(Source records)
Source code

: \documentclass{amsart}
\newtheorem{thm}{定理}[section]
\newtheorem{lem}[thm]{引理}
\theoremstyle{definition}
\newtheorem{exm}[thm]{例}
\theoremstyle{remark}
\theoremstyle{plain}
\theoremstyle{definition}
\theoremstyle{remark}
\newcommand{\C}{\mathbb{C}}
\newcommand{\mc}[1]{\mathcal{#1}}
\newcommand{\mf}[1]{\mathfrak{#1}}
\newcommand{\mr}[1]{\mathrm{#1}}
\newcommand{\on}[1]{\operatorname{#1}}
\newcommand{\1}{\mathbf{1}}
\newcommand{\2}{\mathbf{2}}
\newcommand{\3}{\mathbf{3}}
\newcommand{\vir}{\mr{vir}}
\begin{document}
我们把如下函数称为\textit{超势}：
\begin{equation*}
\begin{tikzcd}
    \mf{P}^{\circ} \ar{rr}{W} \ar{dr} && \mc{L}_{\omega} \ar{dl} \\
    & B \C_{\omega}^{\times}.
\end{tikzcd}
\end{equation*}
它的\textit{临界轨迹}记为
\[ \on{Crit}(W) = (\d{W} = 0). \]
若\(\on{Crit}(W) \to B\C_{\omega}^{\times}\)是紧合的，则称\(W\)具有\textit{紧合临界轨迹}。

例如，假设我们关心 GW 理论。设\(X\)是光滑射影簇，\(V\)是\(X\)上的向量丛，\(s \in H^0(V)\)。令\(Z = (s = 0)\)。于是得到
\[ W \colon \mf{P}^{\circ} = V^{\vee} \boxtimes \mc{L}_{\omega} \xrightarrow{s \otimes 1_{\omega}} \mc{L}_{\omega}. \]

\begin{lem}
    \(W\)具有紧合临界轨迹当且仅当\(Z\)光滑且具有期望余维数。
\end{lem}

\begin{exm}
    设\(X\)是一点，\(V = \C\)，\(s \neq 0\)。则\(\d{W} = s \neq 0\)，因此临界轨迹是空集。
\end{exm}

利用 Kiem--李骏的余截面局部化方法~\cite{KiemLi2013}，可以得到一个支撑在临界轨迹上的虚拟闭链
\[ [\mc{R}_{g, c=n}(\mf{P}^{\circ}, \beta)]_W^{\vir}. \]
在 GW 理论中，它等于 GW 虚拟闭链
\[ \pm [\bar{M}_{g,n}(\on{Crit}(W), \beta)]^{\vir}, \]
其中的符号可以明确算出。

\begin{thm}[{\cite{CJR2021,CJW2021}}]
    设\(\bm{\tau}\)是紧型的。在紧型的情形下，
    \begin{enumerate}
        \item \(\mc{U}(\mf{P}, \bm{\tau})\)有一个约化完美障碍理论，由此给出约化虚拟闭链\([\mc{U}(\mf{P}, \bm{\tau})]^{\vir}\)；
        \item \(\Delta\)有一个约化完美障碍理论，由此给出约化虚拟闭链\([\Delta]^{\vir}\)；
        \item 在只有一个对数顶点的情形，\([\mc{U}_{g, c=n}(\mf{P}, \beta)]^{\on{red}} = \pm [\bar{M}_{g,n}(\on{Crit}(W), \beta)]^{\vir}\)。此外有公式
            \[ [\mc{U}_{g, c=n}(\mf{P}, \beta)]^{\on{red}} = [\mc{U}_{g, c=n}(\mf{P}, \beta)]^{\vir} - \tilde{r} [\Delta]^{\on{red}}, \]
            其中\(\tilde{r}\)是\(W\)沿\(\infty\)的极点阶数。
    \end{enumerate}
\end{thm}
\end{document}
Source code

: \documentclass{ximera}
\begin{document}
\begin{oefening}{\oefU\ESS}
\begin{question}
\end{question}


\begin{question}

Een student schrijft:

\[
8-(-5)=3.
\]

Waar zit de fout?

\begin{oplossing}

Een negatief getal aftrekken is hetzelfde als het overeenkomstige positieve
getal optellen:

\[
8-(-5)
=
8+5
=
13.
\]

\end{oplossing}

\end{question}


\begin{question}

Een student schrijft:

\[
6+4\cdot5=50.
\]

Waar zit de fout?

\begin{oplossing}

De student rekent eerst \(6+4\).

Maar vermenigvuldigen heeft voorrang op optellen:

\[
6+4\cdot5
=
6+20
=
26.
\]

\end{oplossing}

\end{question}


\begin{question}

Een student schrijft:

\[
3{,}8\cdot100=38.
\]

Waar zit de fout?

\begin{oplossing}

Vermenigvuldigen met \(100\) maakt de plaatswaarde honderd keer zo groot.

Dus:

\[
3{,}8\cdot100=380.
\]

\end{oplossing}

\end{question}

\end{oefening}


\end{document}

● What is needed: From the entries above, copy each line that holds "newtheorem".

● Expected answer:
\newtheorem{thm}{定理}[section]
\newtheorem{lem}[thm]{引理}
\newtheorem{exm}[thm]{例}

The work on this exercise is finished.